___ THE INPUT

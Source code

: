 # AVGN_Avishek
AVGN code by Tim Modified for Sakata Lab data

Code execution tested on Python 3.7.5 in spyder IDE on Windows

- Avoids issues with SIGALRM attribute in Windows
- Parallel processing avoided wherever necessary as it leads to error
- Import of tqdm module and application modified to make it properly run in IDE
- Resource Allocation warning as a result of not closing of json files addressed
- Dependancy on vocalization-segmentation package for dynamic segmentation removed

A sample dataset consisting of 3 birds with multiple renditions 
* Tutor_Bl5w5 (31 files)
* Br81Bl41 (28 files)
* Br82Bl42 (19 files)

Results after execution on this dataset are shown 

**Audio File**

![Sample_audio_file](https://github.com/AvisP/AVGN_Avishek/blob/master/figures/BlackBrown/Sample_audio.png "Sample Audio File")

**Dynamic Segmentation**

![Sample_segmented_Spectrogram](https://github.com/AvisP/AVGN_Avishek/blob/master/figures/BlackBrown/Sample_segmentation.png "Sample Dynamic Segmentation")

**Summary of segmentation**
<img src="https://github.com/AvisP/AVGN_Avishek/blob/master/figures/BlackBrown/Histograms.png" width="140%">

______

> **PROBLEM DESCRIPTION**:
Check each line in the records above for the word "https". Return those that have it.

> **RESPONSE AREA**:
![Sample_audio_file](https://github.com/AvisP/AVGN_Avishek/blob/master/figures/BlackBrown/Sample_audio.png "Sample Audio File")
![Sample_segmented_Spectrogram](https://github.com/AvisP/AVGN_Avishek/blob/master/figures/BlackBrown/Sample_segmentation.png "Sample Dynamic Segmentation")
<img src="https://github.com/AvisP/AVGN_Avishek/blob/master/figures/BlackBrown/Histograms.png" width="140%">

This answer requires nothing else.